(Dataset records)
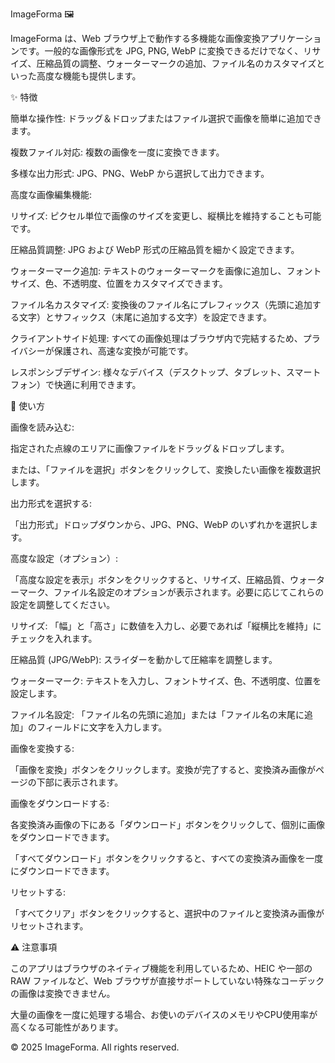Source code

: ImageForma 🖼️

ImageForma は、Web ブラウザ上で動作する多機能な画像変換アプリケーションです。一般的な画像形式を JPG, PNG, WebP に変換できるだけでなく、リサイズ、圧縮品質の調整、ウォーターマークの追加、ファイル名のカスタマイズといった高度な機能も提供します。

✨ 特徴

簡単な操作性: ドラッグ＆ドロップまたはファイル選択で画像を簡単に追加できます。

複数ファイル対応: 複数の画像を一度に変換できます。

多様な出力形式: JPG、PNG、WebP から選択して出力できます。

高度な画像編集機能:

リサイズ: ピクセル単位で画像のサイズを変更し、縦横比を維持することも可能です。

圧縮品質調整: JPG および WebP 形式の圧縮品質を細かく設定できます。

ウォーターマーク追加: テキストのウォーターマークを画像に追加し、フォントサイズ、色、不透明度、位置をカスタマイズできます。

ファイル名カスタマイズ: 変換後のファイル名にプレフィックス（先頭に追加する文字）とサフィックス（末尾に追加する文字）を設定できます。

クライアントサイド処理: すべての画像処理はブラウザ内で完結するため、プライバシーが保護され、高速な変換が可能です。

レスポンシブデザイン: 様々なデバイス（デスクトップ、タブレット、スマートフォン）で快適に利用できます。

🚀 使い方

画像を読み込む:

指定された点線のエリアに画像ファイルをドラッグ＆ドロップします。

または、「ファイルを選択」ボタンをクリックして、変換したい画像を複数選択します。

出力形式を選択する:

「出力形式」ドロップダウンから、JPG、PNG、WebP のいずれかを選択します。

高度な設定（オプション）:

「高度な設定を表示」ボタンをクリックすると、リサイズ、圧縮品質、ウォーターマーク、ファイル名設定のオプションが表示されます。必要に応じてこれらの設定を調整してください。

リサイズ: 「幅」と「高さ」に数値を入力し、必要であれば「縦横比を維持」にチェックを入れます。

圧縮品質 (JPG/WebP): スライダーを動かして圧縮率を調整します。

ウォーターマーク: テキストを入力し、フォントサイズ、色、不透明度、位置を設定します。

ファイル名設定: 「ファイル名の先頭に追加」または「ファイル名の末尾に追加」のフィールドに文字を入力します。

画像を変換する:

「画像を変換」ボタンをクリックします。変換が完了すると、変換済み画像がページの下部に表示されます。

画像をダウンロードする:

各変換済み画像の下にある「ダウンロード」ボタンをクリックして、個別に画像をダウンロードできます。

「すべてダウンロード」ボタンをクリックすると、すべての変換済み画像を一度にダウンロードできます。

リセットする:

「すべてクリア」ボタンをクリックすると、選択中のファイルと変換済み画像がリセットされます。

⚠️ 注意事項

このアプリはブラウザのネイティブ機能を利用しているため、HEIC や一部の RAW ファイルなど、Web ブラウザが直接サポートしていない特殊なコーデックの画像は変換できません。

大量の画像を一度に処理する場合、お使いのデバイスのメモリやCPU使用率が高くなる可能性があります。

© 2025 ImageForma. All rights reserved.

(Task instructions) Copy out, in full, each line above that has the word "WebP" in it.

(Result for this exercise)
ImageForma は、Web ブラウザ上で動作する多機能な画像変換アプリケーションです。一般的な画像形式を JPG, PNG, WebP に変換できるだけでなく、リサイズ、圧縮品質の調整、ウォーターマークの追加、ファイル名のカスタマイズといった高度な機能も提供します。
多様な出力形式: JPG、PNG、WebP から選択して出力できます。
圧縮品質調整: JPG および WebP 形式の圧縮品質を細かく設定できます。
「出力形式」ドロップダウンから、JPG、PNG、WebP のいずれかを選択します。
圧縮品質 (JPG/WebP): スライダーを動かして圧縮率を調整します。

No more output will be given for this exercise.